Disney and Hollywood may succeed in making Peter Pan cute, even charming. But there is nothing at all cute about a man who refuses to grow up. This reality is not completely lost in the story. If you study his life more closely, you realize that Peter Pan is a conceited, willful, egotistical, self-absorbed brat who is unable (unwilling!) to love others or receive love in return. In fact, pop psychology has coined the term “the Peter Pan Syndrome” to describe adult males who are emotionally and socially immature. These are men who want to remain forever in the infantile world where they don’t have to take responsibility for their actions, and where everything is fun and games. These men live in an egocentric world where they expect everything and everyone to orbit around them. Peter Pan is certainly not a role model that we want our children to emulate!

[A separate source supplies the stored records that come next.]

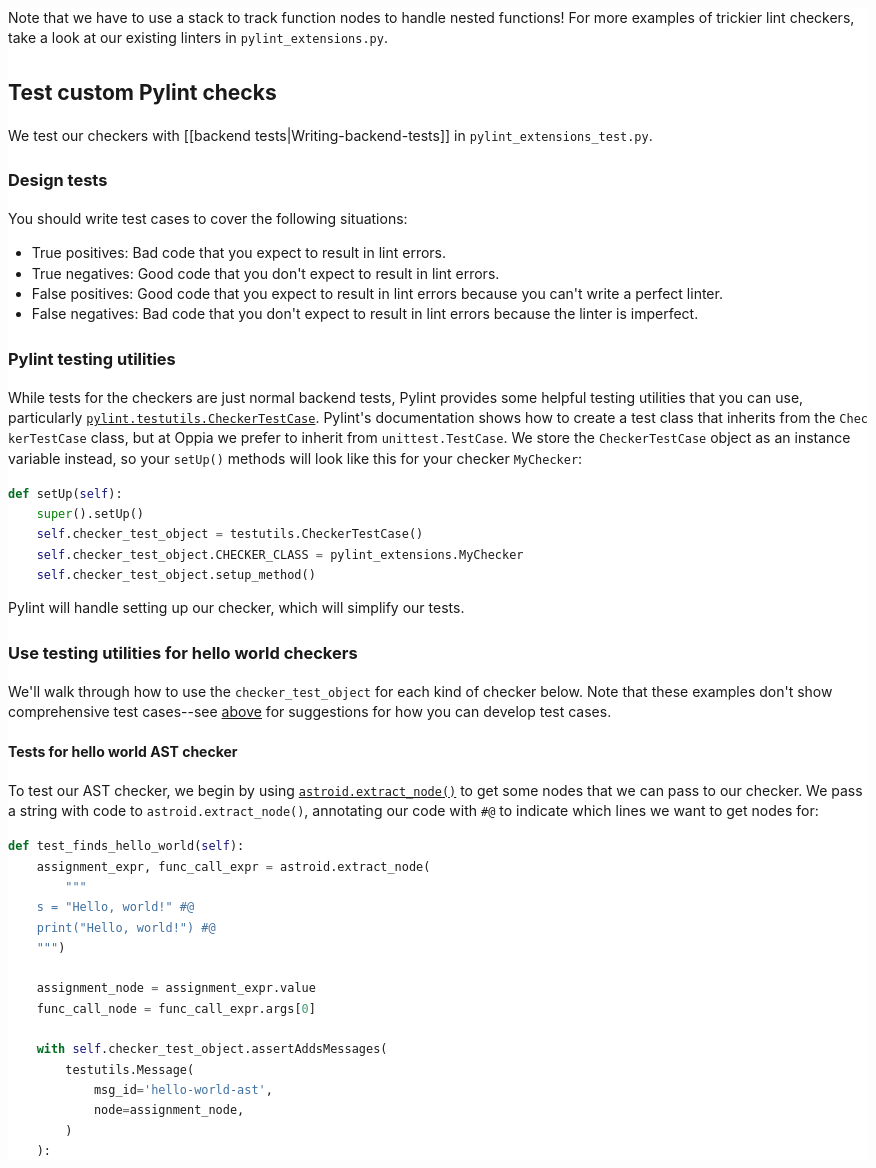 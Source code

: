 Note that we have to use a stack to track function nodes to handle nested functions! For more examples of trickier lint checkers, take a look at our existing linters in `pylint_extensions.py`.

## Test custom Pylint checks

We test our checkers with [[backend tests|Writing-backend-tests]] in `pylint_extensions_test.py`.

### Design tests

You should write test cases to cover the following situations:

* True positives: Bad code that you expect to result in lint errors.
* True negatives: Good code that you don't expect to result in lint errors.
* False positives: Good code that you expect to result in lint errors because you can't write a perfect linter.
* False negatives: Bad code that you don't expect to result in lint errors because the linter is imperfect.

### Pylint testing utilities

While tests for the checkers are just normal backend tests, Pylint provides some helpful testing utilities that you can use, particularly [`pylint.testutils.CheckerTestCase`](https://pylint.pycqa.org/en/latest/how_tos/custom_checkers.html#testing-a-checker). Pylint's documentation shows how to create a test class that inherits from the `CheckerTestCase` class, but at Oppia we prefer to inherit from `unittest.TestCase`. We store the `CheckerTestCase` object as an instance variable instead, so your `setUp()` methods will look like this for your checker `MyChecker`:

```python
def setUp(self):
    super().setUp()
    self.checker_test_object = testutils.CheckerTestCase()
    self.checker_test_object.CHECKER_CLASS = pylint_extensions.MyChecker
    self.checker_test_object.setup_method()
```

Pylint will handle setting up our checker, which will simplify our tests.

### Use testing utilities for hello world checkers

We'll walk through how to use the `checker_test_object` for each kind of checker below. Note that these examples don't show comprehensive test cases--see [above](#design-tests) for suggestions for how you can develop test cases.

#### Tests for hello world AST checker

To test our AST checker, we begin by using [`astroid.extract_node()`](https://pylint.pycqa.org/projects/astroid/en/latest/inference.html#crash-course-into-astroid-s-inference) to get some nodes that we can pass to our checker. We pass a string with code to `astroid.extract_node()`, annotating our code with `#@` to indicate which lines we want to get nodes for:

```python
def test_finds_hello_world(self):
    assignment_expr, func_call_expr = astroid.extract_node(
        """
    s = "Hello, world!" #@
    print("Hello, world!") #@
    """)

    assignment_node = assignment_expr.value
    func_call_node = func_call_expr.args[0]

    with self.checker_test_object.assertAddsMessages(
        testutils.Message(
            msg_id='hello-world-ast',
            node=assignment_node,
        )
    ):
``` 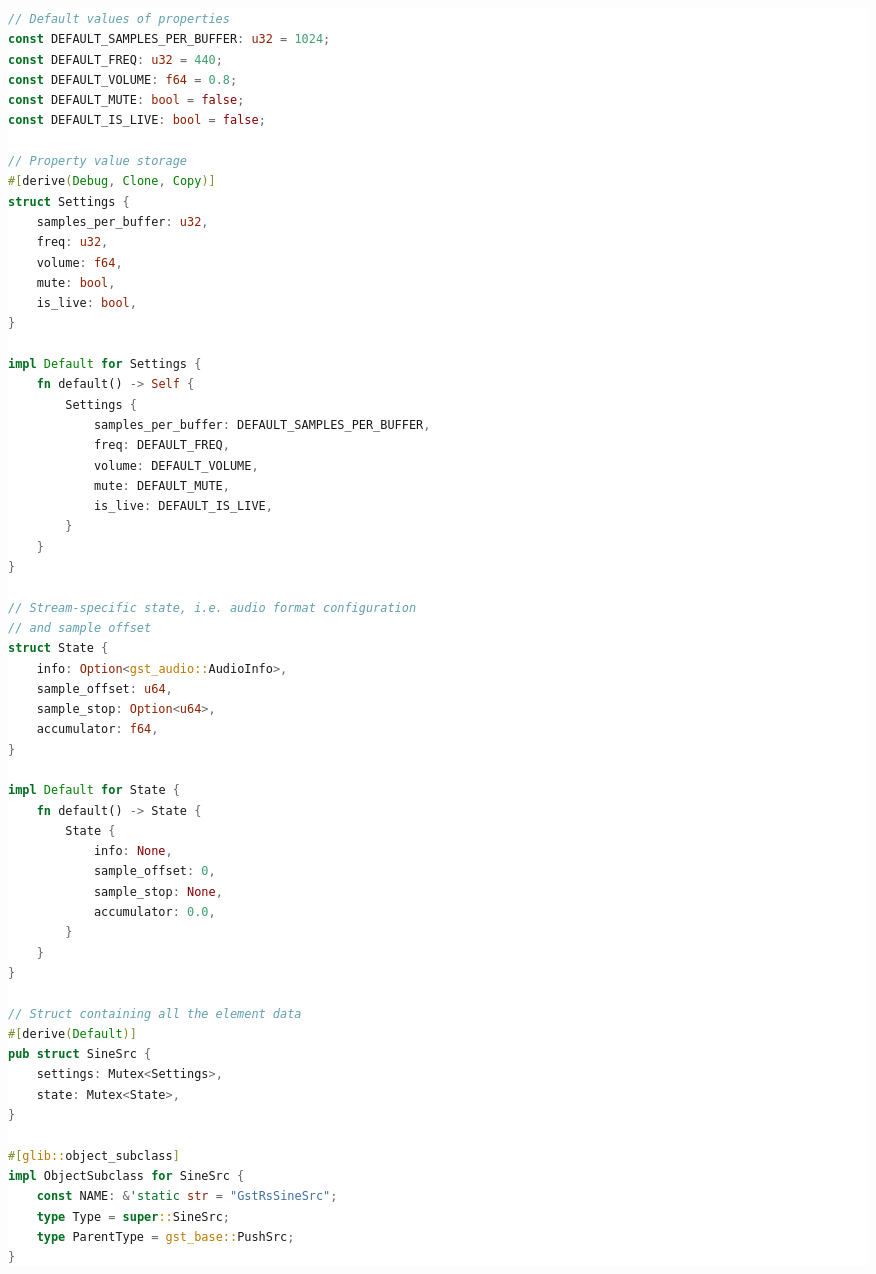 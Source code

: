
 ```rust
// Default values of properties
const DEFAULT_SAMPLES_PER_BUFFER: u32 = 1024;
const DEFAULT_FREQ: u32 = 440;
const DEFAULT_VOLUME: f64 = 0.8;
const DEFAULT_MUTE: bool = false;
const DEFAULT_IS_LIVE: bool = false;

// Property value storage
#[derive(Debug, Clone, Copy)]
struct Settings {
    samples_per_buffer: u32,
    freq: u32,
    volume: f64,
    mute: bool,
    is_live: bool,
}

impl Default for Settings {
    fn default() -> Self {
        Settings {
            samples_per_buffer: DEFAULT_SAMPLES_PER_BUFFER,
            freq: DEFAULT_FREQ,
            volume: DEFAULT_VOLUME,
            mute: DEFAULT_MUTE,
            is_live: DEFAULT_IS_LIVE,
        }
    }
}

// Stream-specific state, i.e. audio format configuration
// and sample offset
struct State {
    info: Option<gst_audio::AudioInfo>,
    sample_offset: u64,
    sample_stop: Option<u64>,
    accumulator: f64,
}

impl Default for State {
    fn default() -> State {
        State {
            info: None,
            sample_offset: 0,
            sample_stop: None,
            accumulator: 0.0,
        }
    }
}

// Struct containing all the element data
#[derive(Default)]
pub struct SineSrc {
    settings: Mutex<Settings>,
    state: Mutex<State>,
}

#[glib::object_subclass]
impl ObjectSubclass for SineSrc {
    const NAME: &'static str = "GstRsSineSrc";
    type Type = super::SineSrc;
    type ParentType = gst_base::PushSrc;
}

```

Another Peter (the apostle) saw things differently. He commanded the children of God in his day to grow in the grace and knowledge of our Lord (II Peter 3:18). Don’t remain in a state of arrested development; grow up! Note two things about Peter’s words:

,. This is a command. It is unnecessary to command children to grow biologically; it just happens automatically. Not so with spiritual growth. It never just “happens.” Just because you have been a Christian for ten years doesn’t mean you have ten years of maturity in Christ. Growth in Christ happens only when we make a decision to grow.
,. This command is in the present tense. In other words, Peter is saying, “Keep on growing in the grace and knowledge of our Lord Jesus Christ.” The need to grow never ends. I believe even in heaven we will have the joy of continuing to obey this wonderful command forever.

The Scriptures tell us that Jesus grew in wisdom and stature, and in favor with God and man (Luke 2:52). Though he was the sinless Son of God, he needed to grow: intellectually (in wisdom), physically (in stature), spiritually (in favor with God) and socially (in favor with man). If Jesus needed to grow, how much more do you and I need to grow!

Are you suffering today from arrested development so that your life resembles Peter Pan more than Peter the Apostle? Confess your willful immaturity to God. Ask him to show you specific steps you can take that will enable you to grow in the grace and knowledge of our Lord Jesus Christ.

I’ve always had a task that I couldn’t do; it was always beyond me. So I’ve had to depend on grace.  —E. Stanley Jones

point to ponder • Spiritual maturity does not happen automatically.

prayer focus • Growth in the grace and knowledge of our Lord Jesus Christ.